Christian was born and raised for the first four years of his life by a drug-addicted prostitute (left with her dead body for four days before being discovered), beaten and burned by his mother's pimp, and sexually abused as a teenager by one of his adopted mother's best friends. Man, who wouldn't be fifty shades of messed up after living through all that. (All of this comes to light in book one and pretty early in the second book. so I don't really consider this information a spoiler.)
Through Ana's non-stop probing, we find out all these things gently and gradually so that not one of them is too overwhelming. With his responses and her reaction to them, we understand completely how she can fall in love with such a domineering man. Like her, we accept 1) the fact that he still believes he is the little boy who was put in uncontrollable situations, 2) the reasons he never wants to go back, and 3) how difficult it is for him to understand that he must evolve if he wants kind, sweet, and gentle Ana to stay with him forever.
I would be remiss if I didn't mention the slap heard around the world in this book. There will not be a reader who regrets the way E.L. James masterfully embeds it into the storyline.
One of the reasons this series is great is because there is always so much more to everything than that which meets the eye. There are reasons behind every action and reaction. I, as a lover of great books and an author, I adore books like this. I appreciate how difficult it is to write people, scenes, and settings that are this layered and complicated. This series is more than an erotica. It's a romance (which makes your heart race with love). It's an action and adventure (which makes your heart race with excitement). It's just plain amazing.
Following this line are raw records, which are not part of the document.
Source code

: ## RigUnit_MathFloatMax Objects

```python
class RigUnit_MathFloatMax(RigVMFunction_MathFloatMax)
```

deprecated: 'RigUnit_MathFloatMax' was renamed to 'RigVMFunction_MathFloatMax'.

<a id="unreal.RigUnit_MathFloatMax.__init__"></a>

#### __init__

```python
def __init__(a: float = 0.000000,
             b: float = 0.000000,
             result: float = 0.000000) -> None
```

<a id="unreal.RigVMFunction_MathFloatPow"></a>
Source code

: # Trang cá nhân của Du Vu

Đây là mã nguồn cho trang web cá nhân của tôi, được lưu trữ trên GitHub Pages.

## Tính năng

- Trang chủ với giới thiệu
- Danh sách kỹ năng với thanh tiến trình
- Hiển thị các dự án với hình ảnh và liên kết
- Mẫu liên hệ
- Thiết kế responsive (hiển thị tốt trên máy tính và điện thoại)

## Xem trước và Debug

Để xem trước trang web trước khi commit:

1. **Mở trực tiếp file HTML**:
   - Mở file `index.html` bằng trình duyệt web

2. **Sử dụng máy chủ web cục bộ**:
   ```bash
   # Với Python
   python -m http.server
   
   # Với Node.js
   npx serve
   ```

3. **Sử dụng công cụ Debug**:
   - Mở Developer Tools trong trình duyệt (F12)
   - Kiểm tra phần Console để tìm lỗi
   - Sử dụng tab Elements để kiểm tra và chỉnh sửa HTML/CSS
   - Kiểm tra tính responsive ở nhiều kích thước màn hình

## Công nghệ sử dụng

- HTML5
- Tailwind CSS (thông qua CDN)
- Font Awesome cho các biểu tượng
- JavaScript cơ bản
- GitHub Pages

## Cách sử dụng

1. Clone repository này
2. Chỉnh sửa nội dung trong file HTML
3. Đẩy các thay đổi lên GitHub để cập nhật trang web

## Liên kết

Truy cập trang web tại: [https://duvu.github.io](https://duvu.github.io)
I'm left feeling pity for those who are superficial and can't appreciate the masterpiece created by E.L. James. It would be comparable to someone saying that they hate Pretty Woman because Julia Roberts was a prostitute. I promise you that if you say you like Pretty Woman...no one automatically assumes you want to be or bed a prostitute. It means that you like a good love story. That theory holds true with the entire Fifty Shades series. Take it for what it is and don't hate yourself for liking it.
I've said it before, and I'll say it again...I'm in awe of E.L. James and her ability to make this villainous man not only human but a lovable human.
I'm looking forward to writing my review of Fifty Shades Freed (Fifty Shades #3)...which will be posted soon.